Um die Große Transformation zu stemmen, die sowohl sozial verträglich als auch ökologisch nachhaltig ist, braucht es aber noch weitere Bemühungen. Es braucht radikal neu gedachte Geschäftsmodelle – Geschäftsmodelle, die Sozialverträglichkeit und ökologische Nachhaltigkeit vereinen. Gemeinschaftsgetragene Unternehmen nach Vorbild der solidarischen Landwirtschaft können einen Ansatzpunkt bieten. Wie ein solches Unternehmen aussieht und welche Potentiale für eine zukunftsfähige Wirtschaft dies bietet, wird im folgenden Beitrag diskutiert.
Die Mutter: Solidarische Landwirtschaft
Die Anfänge solcher Unternehmen sind Solidarische Landwirtschaften bzw. Community Supported Agricultures (CSA). In diesen tragen die Haushalte die Kosten eines landwirtschaftlichen Betriebs, wofür sie im Gegenzug dessen Ernteertrag erhalten. Einmal im Jahr kommen Konsument:innen und Produzent:innen zusammen und legen in einem demokratischen Prozess fest, wie viele und welche Lebensmittel im kommenden Jahr angepflanzt werden. Auf Basis dessen wird der ökonomische Bedarf des Betriebs kalkuliert, um die identifizierte Menge an Lebensmitteln zu produzieren und im Gegenzug den Lebensunterhalt der Landwirt:innen zu finanzieren und die Fixkosten des Betriebs zu decken.

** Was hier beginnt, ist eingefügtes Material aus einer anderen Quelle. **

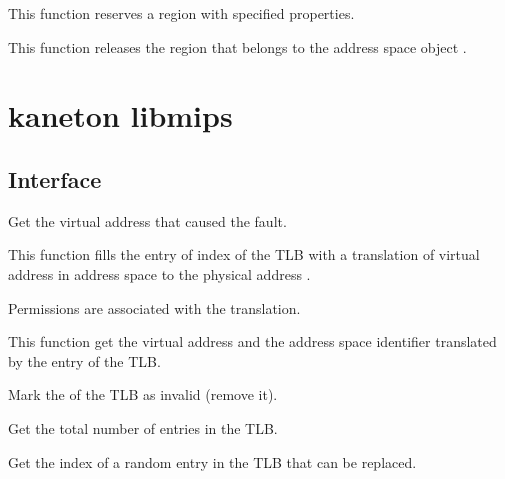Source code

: 	 {
	   This function reserves a region with specified properties.
	 }

	 {
	   This function releases the region  that belongs
	   to the address space object .
	 }


\newpage

\section*{kaneton libmips}

\subsection*{Interface}

{
  Get the virtual address that caused the fault.
}

{
  This function fills the entry of index  of the TLB
  with a translation of virtual address  in address
  space  to the physical address .

  Permissions  are associated with the translation.
}

{
  This function get the virtual address  and the
  address space identifier  translated by the entry
   of the TLB.
}

{
  Mark the  of the TLB as invalid (remove it).
}

{
  Get the total number of entries in the TLB.
}

{
  Get the index of a random entry in the TLB that can be replaced.
}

Inspiriert von dieser wirtschaftlichen und sozialen Innovation aus dem Bereich der Landwirtschaft haben sich in den letzten Jahren immer mehr Unternehmen auf den Weg begeben, ihr Geschäftsmodell auf gemeinschaftsgetragene Prinzipien umzustellen. So gibt es beispielsweise über die klassische Solidarische Landwirtschaft hinaus bereits gemeinschaftsgetragene Bäckereien, Winzer:innen, Brauereien und Lebensmittelgeschäfte. Aber auch gemeinschaftsgetragene Gesundheitszentren, Schneidereien, Radwerkstätten und Energieanbieter haben sich an verschiedenen Orten etabliert.

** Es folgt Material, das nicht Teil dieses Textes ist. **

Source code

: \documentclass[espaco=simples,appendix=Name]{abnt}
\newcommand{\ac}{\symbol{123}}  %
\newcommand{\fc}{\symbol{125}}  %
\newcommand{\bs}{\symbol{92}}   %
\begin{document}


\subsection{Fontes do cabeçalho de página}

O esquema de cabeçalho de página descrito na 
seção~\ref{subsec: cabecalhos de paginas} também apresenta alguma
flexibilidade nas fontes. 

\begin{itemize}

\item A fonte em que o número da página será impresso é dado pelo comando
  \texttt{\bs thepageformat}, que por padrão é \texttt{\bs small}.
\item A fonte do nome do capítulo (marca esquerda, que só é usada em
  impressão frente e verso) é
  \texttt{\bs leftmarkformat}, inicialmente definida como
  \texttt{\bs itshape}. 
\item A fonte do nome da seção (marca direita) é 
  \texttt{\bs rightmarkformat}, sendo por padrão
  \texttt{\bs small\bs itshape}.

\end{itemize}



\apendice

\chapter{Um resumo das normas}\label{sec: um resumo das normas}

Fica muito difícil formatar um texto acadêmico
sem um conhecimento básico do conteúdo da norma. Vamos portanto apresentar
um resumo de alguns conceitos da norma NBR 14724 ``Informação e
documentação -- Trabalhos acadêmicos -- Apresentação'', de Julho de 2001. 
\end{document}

Gemeinschaftsgetragene vs. klassische Unternehmen
Genau wie die Solidarische Landwirtschaft finanzieren sich gemeinschaftsgetragene Unternehmen durch den Zusammenschluss privater Haushalte. Diese übernehmen die Betriebskosten des Unternehmens und erhalten im Gegenzug die produzierten Produkte. Im Gegensatz zu klassischen Unternehmen herrscht hierbei eine Kostentransparenz. Die Unternehmer:innen geben den Verbraucher:innen einen Überblick, welche Kosten für eine ökologisch nachhaltige und sozial gerechte Produktion notwendig sind. Die Verbraucher:innen entscheiden dann auf Basis dieses Einblicks individuell im Rahmen einer sogenannten Bieter:innenrunde, welchen Beitrag sie für ihren Anteil bezahlen wollen. Werden in einer ersten Bieter:innenrunde die Kosten nicht gedeckt, findet eine weitere statt, in der die Mitglieder die Möglichkeit haben, ihren individuellen Beitrag nochmals anzupassen. Dies geschieht so lange, bis die offengelegten Produktionskosten gedeckt sind.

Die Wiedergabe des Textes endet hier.